** SOURCE DATA follows **

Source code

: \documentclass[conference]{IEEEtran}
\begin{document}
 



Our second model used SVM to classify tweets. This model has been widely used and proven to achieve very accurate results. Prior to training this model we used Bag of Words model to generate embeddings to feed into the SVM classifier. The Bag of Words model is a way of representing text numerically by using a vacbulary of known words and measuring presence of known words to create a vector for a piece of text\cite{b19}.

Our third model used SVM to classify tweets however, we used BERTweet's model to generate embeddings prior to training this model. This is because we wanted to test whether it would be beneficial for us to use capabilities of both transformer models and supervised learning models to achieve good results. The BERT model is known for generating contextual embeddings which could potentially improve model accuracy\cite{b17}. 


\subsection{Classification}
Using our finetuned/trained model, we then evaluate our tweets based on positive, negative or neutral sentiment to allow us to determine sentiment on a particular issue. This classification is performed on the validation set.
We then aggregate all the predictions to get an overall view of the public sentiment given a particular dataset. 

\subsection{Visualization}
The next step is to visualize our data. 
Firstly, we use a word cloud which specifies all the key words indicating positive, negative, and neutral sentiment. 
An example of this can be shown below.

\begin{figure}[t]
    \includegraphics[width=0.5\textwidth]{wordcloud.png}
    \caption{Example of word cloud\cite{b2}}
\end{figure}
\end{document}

** End of SOURCE DATA **
** SOURCE DATA follows **

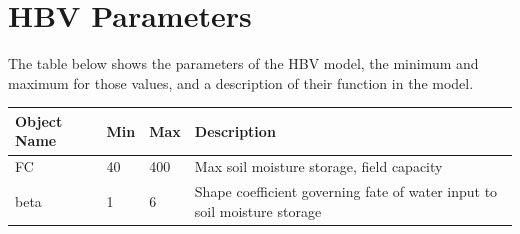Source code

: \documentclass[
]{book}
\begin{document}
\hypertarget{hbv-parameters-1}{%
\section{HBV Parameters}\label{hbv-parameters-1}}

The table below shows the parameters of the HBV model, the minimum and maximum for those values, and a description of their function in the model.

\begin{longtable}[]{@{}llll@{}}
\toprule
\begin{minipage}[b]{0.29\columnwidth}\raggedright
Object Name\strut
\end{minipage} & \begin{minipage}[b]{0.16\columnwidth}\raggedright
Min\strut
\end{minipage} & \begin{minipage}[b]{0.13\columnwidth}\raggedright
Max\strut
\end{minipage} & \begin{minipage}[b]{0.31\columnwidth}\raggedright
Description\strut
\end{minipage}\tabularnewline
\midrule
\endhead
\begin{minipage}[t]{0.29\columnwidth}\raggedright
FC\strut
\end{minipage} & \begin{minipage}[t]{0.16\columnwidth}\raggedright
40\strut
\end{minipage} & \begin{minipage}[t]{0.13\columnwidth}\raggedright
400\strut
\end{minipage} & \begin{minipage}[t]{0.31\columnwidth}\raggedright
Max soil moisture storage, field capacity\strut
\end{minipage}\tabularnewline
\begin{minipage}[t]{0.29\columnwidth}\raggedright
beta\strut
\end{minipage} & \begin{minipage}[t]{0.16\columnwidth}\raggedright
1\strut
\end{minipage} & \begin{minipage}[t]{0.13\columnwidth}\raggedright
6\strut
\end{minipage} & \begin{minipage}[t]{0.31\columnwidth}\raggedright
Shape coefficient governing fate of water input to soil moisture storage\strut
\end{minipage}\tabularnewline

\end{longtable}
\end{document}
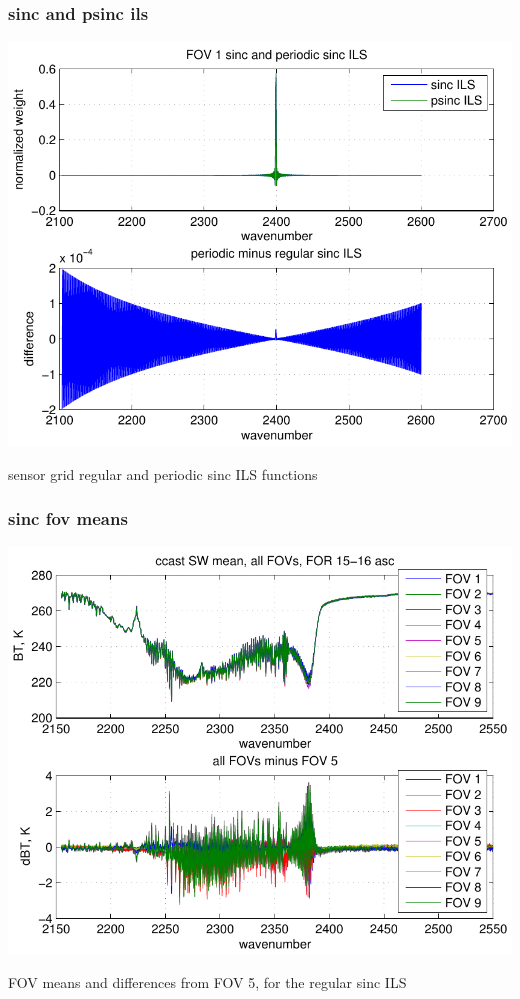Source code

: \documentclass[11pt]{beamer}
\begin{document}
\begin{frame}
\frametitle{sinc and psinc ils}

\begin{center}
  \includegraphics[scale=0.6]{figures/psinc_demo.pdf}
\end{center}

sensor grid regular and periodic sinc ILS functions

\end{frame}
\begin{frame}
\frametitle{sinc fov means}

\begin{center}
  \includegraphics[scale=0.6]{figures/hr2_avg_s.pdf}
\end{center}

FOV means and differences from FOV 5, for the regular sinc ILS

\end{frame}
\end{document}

** End of SOURCE DATA **

In the data above, find each line that uses the string "words". Copy it.

**RESULT OF THIS TASK:**
Our second model used SVM to classify tweets. This model has been widely used and proven to achieve very accurate results. Prior to training this model we used Bag of Words model to generate embeddings to feed into the SVM classifier. The Bag of Words model is a way of representing text numerically by using a vacbulary of known words and measuring presence of known words to create a vector for a piece of text\cite{b19}.
Firstly, we use a word cloud which specifies all the key words indicating positive, negative, and neutral sentiment. 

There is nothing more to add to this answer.